**INSTRUCTIONS FOR THE TASK:** Retype each entry below precisely as it reads.
------ WORKING DATA ------
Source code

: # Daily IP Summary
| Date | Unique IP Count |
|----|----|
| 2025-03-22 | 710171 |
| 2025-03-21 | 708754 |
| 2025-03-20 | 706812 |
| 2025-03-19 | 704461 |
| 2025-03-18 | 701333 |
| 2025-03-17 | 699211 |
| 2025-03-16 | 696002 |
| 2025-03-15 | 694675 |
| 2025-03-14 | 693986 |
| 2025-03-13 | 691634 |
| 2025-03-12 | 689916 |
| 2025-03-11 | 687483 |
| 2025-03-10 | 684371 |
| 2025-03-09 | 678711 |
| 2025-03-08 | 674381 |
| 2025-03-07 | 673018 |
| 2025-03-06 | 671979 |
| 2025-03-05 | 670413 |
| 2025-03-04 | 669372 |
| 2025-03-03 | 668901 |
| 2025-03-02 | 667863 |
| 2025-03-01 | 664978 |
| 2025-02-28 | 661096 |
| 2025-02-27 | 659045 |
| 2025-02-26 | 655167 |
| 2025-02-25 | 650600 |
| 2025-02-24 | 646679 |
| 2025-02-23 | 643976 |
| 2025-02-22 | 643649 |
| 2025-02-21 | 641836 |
------
**ANSWER SPACE:**
Source code

: # Daily IP Summary
| Date | Unique IP Count |
|----|----|
| 2025-03-22 | 710171 |
| 2025-03-21 | 708754 |
| 2025-03-20 | 706812 |
| 2025-03-19 | 704461 |
| 2025-03-18 | 701333 |
| 2025-03-17 | 699211 |
| 2025-03-16 | 696002 |
| 2025-03-15 | 694675 |
| 2025-03-14 | 693986 |
| 2025-03-13 | 691634 |
| 2025-03-12 | 689916 |
| 2025-03-11 | 687483 |
| 2025-03-10 | 684371 |
| 2025-03-09 | 678711 |
| 2025-03-08 | 674381 |
| 2025-03-07 | 673018 |
| 2025-03-06 | 671979 |
| 2025-03-05 | 670413 |
| 2025-03-04 | 669372 |
| 2025-03-03 | 668901 |
| 2025-03-02 | 667863 |
| 2025-03-01 | 664978 |
| 2025-02-28 | 661096 |
| 2025-02-27 | 659045 |
| 2025-02-26 | 655167 |
| 2025-02-25 | 650600 |
| 2025-02-24 | 646679 |
| 2025-02-23 | 643976 |
| 2025-02-22 | 643649 |
| 2025-02-21 | 641836 |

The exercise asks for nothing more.